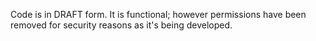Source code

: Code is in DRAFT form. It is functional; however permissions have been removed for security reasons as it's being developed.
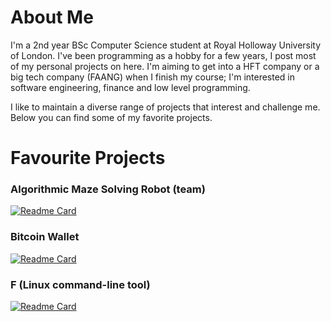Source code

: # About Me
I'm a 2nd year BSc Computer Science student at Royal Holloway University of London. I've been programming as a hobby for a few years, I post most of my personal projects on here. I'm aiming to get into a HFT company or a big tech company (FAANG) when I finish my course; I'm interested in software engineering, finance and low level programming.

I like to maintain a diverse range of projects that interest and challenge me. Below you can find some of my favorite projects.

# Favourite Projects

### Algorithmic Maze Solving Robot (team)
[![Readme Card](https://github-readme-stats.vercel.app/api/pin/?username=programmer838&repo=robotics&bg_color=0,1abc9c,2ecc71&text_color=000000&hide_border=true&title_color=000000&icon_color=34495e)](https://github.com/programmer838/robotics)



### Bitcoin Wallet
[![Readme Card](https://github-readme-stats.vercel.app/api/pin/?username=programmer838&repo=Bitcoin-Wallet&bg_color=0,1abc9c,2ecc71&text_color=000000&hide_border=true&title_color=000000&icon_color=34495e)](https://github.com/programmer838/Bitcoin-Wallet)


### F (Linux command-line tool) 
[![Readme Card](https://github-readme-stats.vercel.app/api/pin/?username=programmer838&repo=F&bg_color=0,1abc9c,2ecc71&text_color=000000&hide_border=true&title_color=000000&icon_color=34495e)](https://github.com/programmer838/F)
--------------------------------------------------
EXERCISE GOAL:
Omit the pictures; set down each record exactly.

OUTPUT BELOW:
Source code

: Code is in DRAFT form. It is functional; however permissions have been removed for security reasons as it's being developed.
Source code

: # About Me
I'm a 2nd year BSc Computer Science student at Royal Holloway University of London. I've been programming as a hobby for a few years, I post most of my personal projects on here. I'm aiming to get into a HFT company or a big tech company (FAANG) when I finish my course; I'm interested in software engineering, finance and low level programming.

I like to maintain a diverse range of projects that interest and challenge me. Below you can find some of my favorite projects.

# Favourite Projects

### Algorithmic Maze Solving Robot (team)
[![Readme Card](https://github-readme-stats.vercel.app/api/pin/?username=programmer838&repo=robotics&bg_color=0,1abc9c,2ecc71&text_color=000000&hide_border=true&title_color=000000&icon_color=34495e)](https://github.com/programmer838/robotics)



### Bitcoin Wallet
[![Readme Card](https://github-readme-stats.vercel.app/api/pin/?username=programmer838&repo=Bitcoin-Wallet&bg_color=0,1abc9c,2ecc71&text_color=000000&hide_border=true&title_color=000000&icon_color=34495e)](https://github.com/programmer838/Bitcoin-Wallet)


### F (Linux command-line tool) 
[![Readme Card](https://github-readme-stats.vercel.app/api/pin/?username=programmer838&repo=F&bg_color=0,1abc9c,2ecc71&text_color=000000&hide_border=true&title_color=000000&icon_color=34495e)](https://github.com/programmer838/F)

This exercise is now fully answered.